### Exercise prompt
Each line of the records containing "configured" is to be copied out and returned.

### Given records
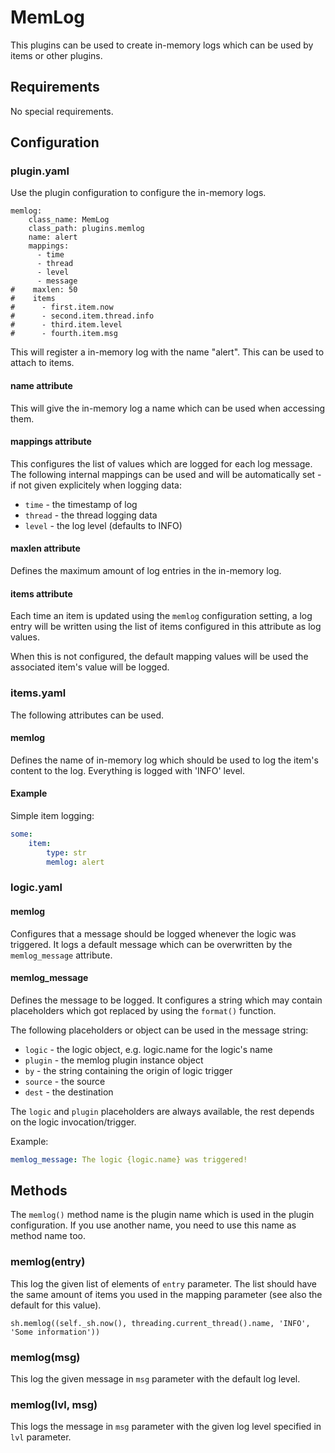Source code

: # MemLog

This plugins can be used to create in-memory logs which can be used by items or other
plugins.

## Requirements

No special requirements.

## Configuration

### plugin.yaml

Use the plugin configuration to configure the in-memory logs.

```
memlog:
    class_name: MemLog
    class_path: plugins.memlog
    name: alert
    mappings:
      - time
      - thread
      - level
      - message
#    maxlen: 50
#    items
#      - first.item.now
#      - second.item.thread.info
#      - third.item.level
#      - fourth.item.msg
```

This will register a in-memory log with the name "alert". This can be used to attach
to items.

#### name attribute

This will give the in-memory log a name which can be used when accessing them.

#### mappings attribute

This configures the list of values which are logged for each log message. The following
internal mappings can be used and will be automatically set - if not given explicitely
when logging data:
* `time` - the timestamp of log
* `thread` - the thread logging data
* `level` - the log level (defaults to INFO)

#### maxlen attribute

Defines the maximum amount of log entries in the in-memory log.

#### items attribute

Each time an item is updated using the `memlog` configuration setting, a log entry will
be written using the list of items configured in this attribute as log values.

When this is not configured, the default mapping values will be used the associated
item's value will be logged.

### items.yaml

The following attributes can be used.

#### memlog

Defines the name of in-memory log which should be used to log the item's content to
the log. Everything is logged with 'INFO' level.

#### Example

Simple item logging:

```yaml
some:
    item:
        type: str
        memlog: alert
```

### logic.yaml

#### memlog

Configures that a message should be logged whenever the logic was triggered. It logs a
default message which can be overwritten by the `memlog_message` attribute.

#### memlog_message

Defines the message to be logged. It configures a string which may contain placeholders
which got replaced by using the `format()` function.

The following placeholders or object can be used in the message string:
* `logic` - the logic object, e.g. logic.name for the logic's name
* `plugin` - the memlog plugin instance object
* `by` - the string containing the origin of logic trigger
* `source` - the source
* `dest` - the destination

The `logic` and `plugin` placeholders are always available, the rest depends on the
logic invocation/trigger.

Example:

```yaml
memlog_message: The logic {logic.name} was triggered!
```

## Methods

The `memlog()` method name is the plugin name which is used in the plugin configuration.
If you use another name, you need to use this name as method name too.

### memlog(entry)
This log the given list of elements of `entry` parameter. The list should have the same amount
of items you used in the mapping parameter (see also the default for this value).

`sh.memlog((self._sh.now(), threading.current_thread().name, 'INFO', 'Some information'))`

### memlog(msg)

This log the given message in `msg` parameter with the default log level.

### memlog(lvl, msg)

This logs the message in `msg` parameter with the given log level specified in `lvl`
parameter.
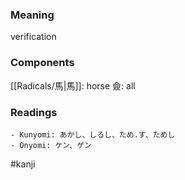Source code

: ### Meaning

verification

### Components

[[Radicals/馬|馬]]: horse 僉: all

### Readings

```
- Kunyomi: あかし、しるし、ため.す、ためし
- Onyomi: ケン、ゲン
```

#kanji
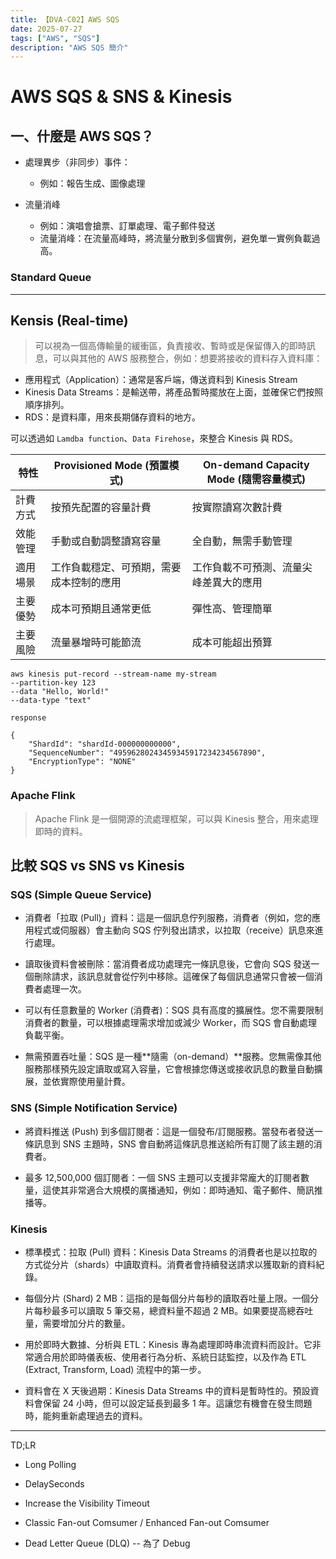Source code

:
 ```yaml
---
title: 【DVA-C02】AWS SQS
date: 2025-07-27
tags: ["AWS", "SQS"]
description: "AWS SQS 簡介"
---
```


# AWS SQS & SNS & Kinesis

## 一、什麼是 AWS SQS？

- 處理異步（非同步）事件：

  - 例如：報告生成、圖像處理

- 流量消峰
  - 例如：演唱會搶票、訂單處理、電子郵件發送
  - 流量消峰：在流量高峰時，將流量分散到多個實例，避免單一實例負載過高。

### Standard Queue

---

## Kensis (Real-time)

> 可以視為一個高傳輸量的緩衝區，負責接收、暫時或是保留傳入的即時訊息，可以與其他的 AWS 服務整合，例如：想要將接收的資料存入資料庫：

- 應用程式（Application）：通常是客戶端，傳送資料到 Kinesis Stream
- Kinesis Data Streams：是輸送帶，將產品暫時擺放在上面，並確保它們按照順序排列。
- RDS：是資料庫，用來長期儲存資料的地方。

可以透過如 `Lamdba function`、`Data Firehose`，來整合 Kinesis 與 RDS。

| 特性     | Provisioned Mode (預置模式)              | On-demand Capacity Mode (隨需容量模式) |
| -------- | ---------------------------------------- | -------------------------------------- |
| 計費方式 | 按預先配置的容量計費                     | 按實際讀寫次數計費                     |
| 效能管理 | 手動或自動調整讀寫容量                   | 全自動，無需手動管理                   |
| 適用場景 | 工作負載穩定、可預期，需要成本控制的應用 | 工作負載不可預測、流量尖峰差異大的應用 |
| 主要優勢 | 成本可預期且通常更低                     | 彈性高、管理簡單                       |
| 主要風險 | 流量暴增時可能節流                       | 成本可能超出預算                       |

```shell
aws kinesis put-record --stream-name my-stream
--partition-key 123
--data "Hello, World!"
--data-type "text"
```

`response`

```shell
{
    "ShardId": "shardId-000000000000",
    "SequenceNumber": "49596280243459345917234234567890",
    "EncryptionType": "NONE"
}
```

### Apache Flink

> Apache Flink 是一個開源的流處理框架，可以與 Kinesis 整合，用來處理即時的資料。

## 比較 SQS vs SNS vs Kinesis

### SQS (Simple Queue Service)

- 消費者「拉取 (Pull)」資料：這是一個訊息佇列服務，消費者（例如，您的應用程式或伺服器）會主動向 SQS 佇列發出請求，以拉取（receive）訊息來進行處理。

- 讀取後資料會被刪除：當消費者成功處理完一條訊息後，它會向 SQS 發送一個刪除請求，該訊息就會從佇列中移除。這確保了每個訊息通常只會被一個消費者處理一次。

- 可以有任意數量的 Worker (消費者)：SQS 具有高度的擴展性。您不需要限制消費者的數量，可以根據處理需求增加或減少 Worker，而 SQS 會自動處理負載平衡。

- 無需預置吞吐量：SQS 是一種**隨需（on-demand）**服務。您無需像其他服務那樣預先設定讀取或寫入容量，它會根據您傳送或接收訊息的數量自動擴展，並依實際使用量計費。

### SNS (Simple Notification Service)

- 將資料推送 (Push) 到多個訂閱者：這是一個發布/訂閱服務。當發布者發送一條訊息到 SNS 主題時，SNS 會自動將這條訊息推送給所有訂閱了該主題的消費者。

- 最多 12,500,000 個訂閱者：一個 SNS 主題可以支援非常龐大的訂閱者數量，這使其非常適合大規模的廣播通知，例如：即時通知、電子郵件、簡訊推播等。

### Kinesis

- 標準模式：拉取 (Pull) 資料：Kinesis Data Streams 的消費者也是以拉取的方式從分片（shards）中讀取資料。消費者會持續發送請求以獲取新的資料紀錄。

- 每個分片 (Shard) 2 MB：這指的是每個分片每秒的讀取吞吐量上限。一個分片每秒最多可以讀取 5 筆交易，總資料量不超過 2 MB。如果要提高總吞吐量，需要增加分片的數量。

- 用於即時大數據、分析與 ETL：Kinesis 專為處理即時串流資料而設計。它非常適合用於即時儀表板、使用者行為分析、系統日誌監控，以及作為 ETL (Extract, Transform, Load) 流程中的第一步。

- 資料會在 X 天後過期：Kinesis Data Streams 中的資料是暫時性的。預設資料會保留 24 小時，但可以設定延長到最多 1 年。這讓您有機會在發生問題時，能夠重新處理過去的資料。

---

TD;LR

- Long Polling
- DelaySeconds
- Increase the Visibility Timeout
- Classic Fan-out Comsumer / Enhanced Fan-out Comsumer

- Dead Letter Queue (DLQ) -- 為了 Debug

### Your response
be written using the list of items configured in this attribute as log values.
When this is not configured, the default mapping values will be used the associated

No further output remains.